The piece would revolve around two widowed sisters, Maisey and Tessie, played by Erdossy and Deale, who move back into the house they grew up in. In the attic, they discover their mother's "memory box."

Out of the box come records, a World War II officer's uniform, a flapper's sheath, a poodle skirt and more.

"I myself keep everything in a box in the attic," says Mitchell, who at 62 is one of John Booth's younger members. She wears a snug purple velvet dress, and her luxuriant snowy hair is caught in a cascading ponytail.

The script would include real memories. Mitchell remembers soldiers returning from World War II marching down an East Baltimore street. When a soldier saw his family members, he'd break from the ranks and rush to their embrace. "That stood out in my memory," Mitchell says.

She has worked with kids before at church, but this production is a first. "I'd never have done this in my 30s. I never had the nerve. I got my nerve in my 50s."

Showtime. Sam Canelli strikes up the keyboard, and the two sisters walk on stage holding hands, sit down and open the memory box. Out comes an egg cup, a glass orange juice squeezer and a recollection of Mama, who loved to dance and didn't scold her daughters when they broke into the memory box as children and dressed up in her old clothes.

A Frank Sinatra LP is unearthed, prompting smooth-as-silk Howard Baker to enter as emcee of a Saturday night radio broadcast from "the beautiful ballroom of the Lord Baltimore Hotel in downtown Baltimore."

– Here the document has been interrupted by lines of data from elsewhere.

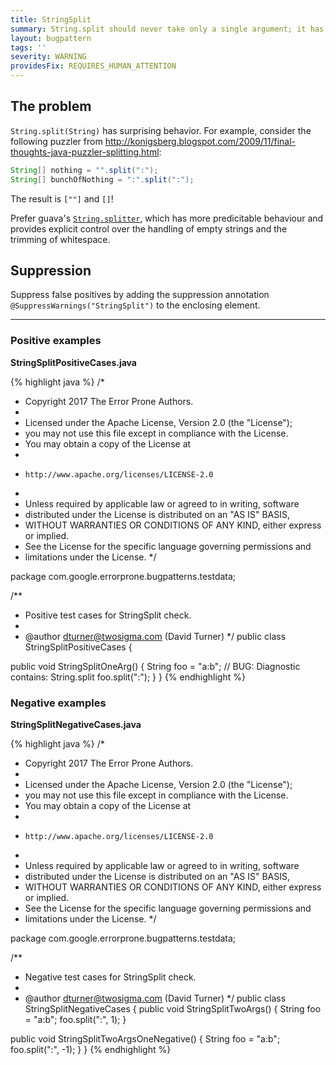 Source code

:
```yaml
---
title: StringSplit
summary: String.split should never take only a single argument; it has surprising behavior
layout: bugpattern
tags: ''
severity: WARNING
providesFix: REQUIRES_HUMAN_ATTENTION
---
```


<!--
*** AUTO-GENERATED, DO NOT MODIFY ***
To make changes, edit the @BugPattern annotation or the explanation in docs/bugpattern.
-->

## The problem
`String.split(String)` has surprising behavior. For example, consider the
following puzzler from
http://konigsberg.blogspot.com/2009/11/final-thoughts-java-puzzler-splitting.html:

```java
String[] nothing = "".split(":");
String[] bunchOfNothing = ":".split(":");
```

The result is `[""]` and `[]`!

Prefer guava's
[`String.splitter`](http://google.github.io/guava/releases/23.0/api/docs/com/google/common/base/Splitter.html),
which has more predicitable behaviour and provides explicit control over the
handling of empty strings and the trimming of whitespace.

## Suppression
Suppress false positives by adding the suppression annotation `@SuppressWarnings("StringSplit")` to the enclosing element.

----------

### Positive examples
__StringSplitPositiveCases.java__

{% highlight java %}
/*
 * Copyright 2017 The Error Prone Authors.
 *
 * Licensed under the Apache License, Version 2.0 (the "License");
 * you may not use this file except in compliance with the License.
 * You may obtain a copy of the License at
 *
 *     http://www.apache.org/licenses/LICENSE-2.0
 *
 * Unless required by applicable law or agreed to in writing, software
 * distributed under the License is distributed on an "AS IS" BASIS,
 * WITHOUT WARRANTIES OR CONDITIONS OF ANY KIND, either express or implied.
 * See the License for the specific language governing permissions and
 * limitations under the License.
 */

package com.google.errorprone.bugpatterns.testdata;

/**
 * Positive test cases for StringSplit check.
 *
 * @author dturner@twosigma.com (David Turner)
 */
public class StringSplitPositiveCases {

  public void StringSplitOneArg() {
    String foo = "a:b";
    // BUG: Diagnostic contains: String.split
    foo.split(":");
  }
}
{% endhighlight %}

### Negative examples
__StringSplitNegativeCases.java__

{% highlight java %}
/*
 * Copyright 2017 The Error Prone Authors.
 *
 * Licensed under the Apache License, Version 2.0 (the "License");
 * you may not use this file except in compliance with the License.
 * You may obtain a copy of the License at
 *
 *     http://www.apache.org/licenses/LICENSE-2.0
 *
 * Unless required by applicable law or agreed to in writing, software
 * distributed under the License is distributed on an "AS IS" BASIS,
 * WITHOUT WARRANTIES OR CONDITIONS OF ANY KIND, either express or implied.
 * See the License for the specific language governing permissions and
 * limitations under the License.
 */

package com.google.errorprone.bugpatterns.testdata;

/**
 * Negative test cases for StringSplit check.
 *
 * @author dturner@twosigma.com (David Turner)
 */
public class StringSplitNegativeCases {
  public void StringSplitTwoArgs() {
    String foo = "a:b";
    foo.split(":", 1);
  }

  public void StringSplitTwoArgsOneNegative() {
    String foo = "a:b";
    foo.split(":", -1);
  }
}
{% endhighlight %}

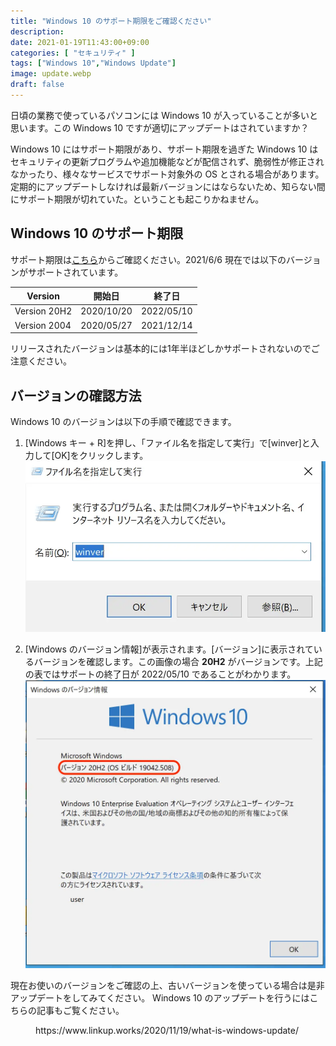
 ```yaml
---
title: "Windows 10 のサポート期限をご確認ください"
description: 
date: 2021-01-19T11:43:00+09:00
categories: [ "セキュリティ" ]
tags: ["Windows 10","Windows Update"]
image: update.webp
draft: false
---
```

日頃の業務で使っているパソコンには Windows 10 が入っていることが多いと思います。この Windows 10 ですが適切にアップデートはされていますか？

Windows 10 にはサポート期限があり、サポート期限を過ぎた Windows 10 はセキュリティの更新プログラムや追加機能などが配信されず、脆弱性が修正されなかったり、様々なサービスでサポート対象外の OS とされる場合があります。定期的にアップデートしなければ最新バージョンにはならないため、知らない間にサポート期限が切れていた。ということも起こりかねません。

## Windows 10 のサポート期限

サポート期限は[こちら](https://docs.microsoft.com/ja-jp/lifecycle/products/windows-10-home-and-pro)からご確認ください。2021/6/6 現在では以下のバージョンがサポートされています。

| Version      | 開始日     | 終了日     |
| ------------ | ---------- | ---------- |
| Version 20H2 | 2020/10/20 | 2022/05/10 |
| Version 2004 | 2020/05/27 | 2021/12/14 |

リリースされたバージョンは基本的には1年半ほどしかサポートされないのでご注意ください。

## バージョンの確認方法
Windows 10 のバージョンは以下の手順で確認できます。

1. [Windows キー + R]を押し、「ファイル名を指定して実行」で[winver]と入力して[OK]をクリックします。
   ![Windowsキー + R](run.webp)

2. [Windows のバージョン情報]が表示されます。[バージョン]に表示されているバージョンを確認します。この画像の場合 **20H2** がバージョンです。上記の表ではサポートの終了日が 2022/05/10 であることがわかります。
   ![バージョン](winver.webp)

現在お使いのバージョンをご確認の上、古いバージョンを使っている場合は是非アップデートをしてみてください。
Windows 10 のアップデートを行うにはこちらの記事もご覧ください。


<!-- wp:embed {"url":"https://www.linkup.works/2020/11/19/what-is-windows-update/","type":"wp-embed","providerNameSlug":"中小企業様の業務改善パートナー-合同会社-linkup","className":""} -->
<figure class="wp-block-embed is-type-wp-embed is-provider-中小企業様の業務改善パートナー-合同会社-linkup wp-block-embed-中小企業様の業務改善パートナー-合同会社-linkup"><div class="wp-block-embed__wrapper">
https://www.linkup.works/2020/11/19/what-is-windows-update/
</div></figure>
<!-- /wp:embed -->

<!-- wp:block {"ref":2388} /-->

He introduces Frankie, aka Joe Coccia, who wears his fedora at a rakish tilt and tenderly warbles "All the Way" with suave Sinatra aplomb as his wife Geraldine gazes fondly at him. Coccia used to sell papers at Lombard and Haven, an intersection affectionately known by locals as Highlandtown Plaza. In 1939, during the furor over the notorious "torso murder," Coccia, 18, sold so many "extrees," he made $95. The bonanza helped pay for a tonsillectomy.

Coccia, who worked Sparrows Point for 42 years, blows kisses to all, then hands the microphone to Bing Crosby -- David Scarcella, that is, who sings "Too-Ra-Loo-Ra-Loo-Ral (That's an Irish Lullaby.)"

"Thank you, Bing," Baker says. Next up: Sophie Tucker. Enter 79-year-old Ida Kotrla, mother of eight, who hip-switches her way through a Tucker classic. "You're gonna miss you big fat mama one of these days," she sings with oomph, even though she's not big and fat.

Kotrla and her second husband, who recently died, loved to dance. They used to go everywhere to dance, the Knights of Columbus, the American Legion, bull roasts.

At 16, Kotrla won a jitterbug contest at Dundalk High School.

When she was a kid in the St. Helena section of Dundalk, her musician father would lead a band around the neighborhood at midnight on Christmas. "Then my mother would feed everybody."

After Kotrla comes Dot Rock, glorious in powder-blue gown and tiara. She has Ethel Merman down cold: "There's no business like show business!"

Then Baker introduces the one and only "Mr. Banjo Eyes," Eddie Cantor -- that is, 91-year-old John Coburn, a firecracker of a man, who sashays his way through "If You Knew Susie."

"He's a good specimen," says Mary Canelli, Sam's wife, later over a Depression era-lunch of baked beans, pasta e fagioli, sauerkraut, potatoes and baked polenta with sausage and tomato sauce.